AS8584 taking over the internet

Joe Provo - Network Architect jprovo at ultra.net
Fri Apr 10 02:44:50 UTC 1998


[snip]
> I believe that the implication was that: 1) they're not directly
> connected to any of the major _US_ backbones, and 2) they're on the
> other end of a fairly thin hose.
> 
> And they can _still_ hose things this badly.
> 
> This speaks not well of the architecture involved.

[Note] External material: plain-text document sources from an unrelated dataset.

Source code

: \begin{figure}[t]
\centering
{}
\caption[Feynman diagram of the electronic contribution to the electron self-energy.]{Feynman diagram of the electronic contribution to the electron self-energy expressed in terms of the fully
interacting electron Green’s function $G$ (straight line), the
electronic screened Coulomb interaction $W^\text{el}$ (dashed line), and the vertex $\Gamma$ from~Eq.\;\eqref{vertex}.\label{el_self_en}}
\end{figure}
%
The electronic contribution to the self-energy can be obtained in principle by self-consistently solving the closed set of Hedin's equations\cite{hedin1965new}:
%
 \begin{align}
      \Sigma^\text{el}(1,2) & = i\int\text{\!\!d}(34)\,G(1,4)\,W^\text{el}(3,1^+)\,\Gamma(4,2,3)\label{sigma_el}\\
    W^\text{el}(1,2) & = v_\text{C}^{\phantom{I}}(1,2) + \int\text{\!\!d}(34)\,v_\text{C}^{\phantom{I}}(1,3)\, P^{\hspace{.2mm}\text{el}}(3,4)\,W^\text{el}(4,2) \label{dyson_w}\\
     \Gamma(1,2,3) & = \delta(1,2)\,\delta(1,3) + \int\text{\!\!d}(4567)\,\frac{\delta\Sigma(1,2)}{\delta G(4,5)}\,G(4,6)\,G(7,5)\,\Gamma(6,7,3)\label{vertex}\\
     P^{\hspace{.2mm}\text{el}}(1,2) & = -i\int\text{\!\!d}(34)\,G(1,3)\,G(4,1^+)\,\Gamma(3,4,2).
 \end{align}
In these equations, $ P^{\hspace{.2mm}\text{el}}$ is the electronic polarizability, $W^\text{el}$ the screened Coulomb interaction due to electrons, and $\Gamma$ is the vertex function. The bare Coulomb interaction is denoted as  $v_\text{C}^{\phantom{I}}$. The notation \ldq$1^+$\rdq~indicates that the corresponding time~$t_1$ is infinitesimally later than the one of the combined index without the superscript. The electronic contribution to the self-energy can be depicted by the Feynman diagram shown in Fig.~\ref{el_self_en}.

No, no, it speaks _well_ for the architecture - equal opportunity
hosage!  There is no backone-hasage cabale; all that enter into bgp
relationships can have a shot at hurting the net...

ObContent:
  - yes, filters are Good.  customers, especially if new to complicated
    things, should have both as-path and prefix filters placed against 
    them.  the questions to ask oneself regarding peers is "how clueful
    are they, really?  and do their procedures allow only these clueful
    into the boxes?  am I willing to tie my performance/reliability/
    reputation to theirs in this intimate a fashion? are my bosses
    willing to do so? "  People like to think in terms of the first 
    question, not the last two.
  - yes, the IRR is good (and yes, their PGP implementation works);
    giving third parties the ability to verify your organization's
    "routing intent" cannot be construed as bad -- the data is publicly
    visible.  there's nothing to hide.
  - yes, filtering doesn't mean not pushing IRR (or other forms of 
    distributed data) on folks. IRR (or ...) doesn't mean not trying
    to more closely tie authentication/verification vs realtime; present
    tools are config-only, which aren't dynamic enough for the real net.